TASK INSTRUCTIONS -
Which lines hold the string "Kelly"? Copy each of them from the material below.

RECORDS TO PROCESS -
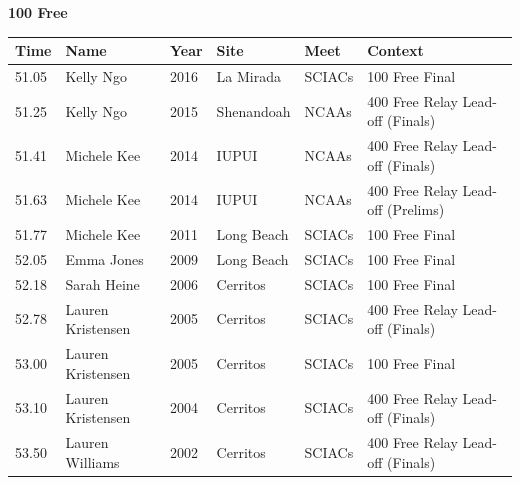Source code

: \vspace{1.2em}
\noindent\begin{minipage}[t]{0.98\textwidth}
\centering
\textbf{\textcolor{teamprimary}{100 Free}}\par
\vspace{0.5em}
\centering
\small
\renewcommand{\arraystretch}{1.0}
\setlength{\tabcolsep}{4pt}
\begin{tabular}{@{}p{2.0cm}p{3.2cm}p{1.2cm}p{2.0cm}p{2.0cm}p{2.5cm}@{}}
\toprule
\textbf{Time} & \textbf{Name} & \textbf{Year} & \textbf{Site} & \textbf{Meet} & \textbf{Context} \\
\midrule
51.05 & Kelly Ngo & 2016 & La Mirada & SCIACs & 100 Free Final \\
51.25 & Kelly Ngo & 2015 & Shenandoah & NCAAs & 400 Free Relay Lead-off (Finals) \\
51.41 & Michele Kee & 2014 & IUPUI & NCAAs & 400 Free Relay Lead-off (Finals) \\
51.63 & Michele Kee & 2014 & IUPUI & NCAAs & 400 Free Relay Lead-off (Prelims) \\
51.77 & Michele Kee & 2011 & Long Beach & SCIACs & 100 Free Final  \\
52.05 & Emma Jones & 2009 & Long Beach & SCIACs & 100 Free Final  \\
52.18 & Sarah Heine & 2006 & Cerritos & SCIACs & 100 Free Final  \\
52.78 & Lauren Kristensen & 2005 & Cerritos & SCIACs & 400 Free Relay Lead-off (Finals) \\
53.00 & Lauren Kristensen & 2005 & Cerritos & SCIACs & 100 Free Final \\
53.10 & Lauren Kristensen & 2004 & Cerritos & SCIACs & 400 Free Relay Lead-off (Finals) \\
53.50 & Lauren Williams & 2002 & Cerritos & SCIACs & 400 Free Relay Lead-off (Finals) \\
\bottomrule
\end{tabular}
\end{minipage}
\vspace{1.2em}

SOLUTION TO THIS PROBLEM -
51.05 & Kelly Ngo & 2016 & La Mirada & SCIACs & 100 Free Final \\
51.25 & Kelly Ngo & 2015 & Shenandoah & NCAAs & 400 Free Relay Lead-off (Finals) \\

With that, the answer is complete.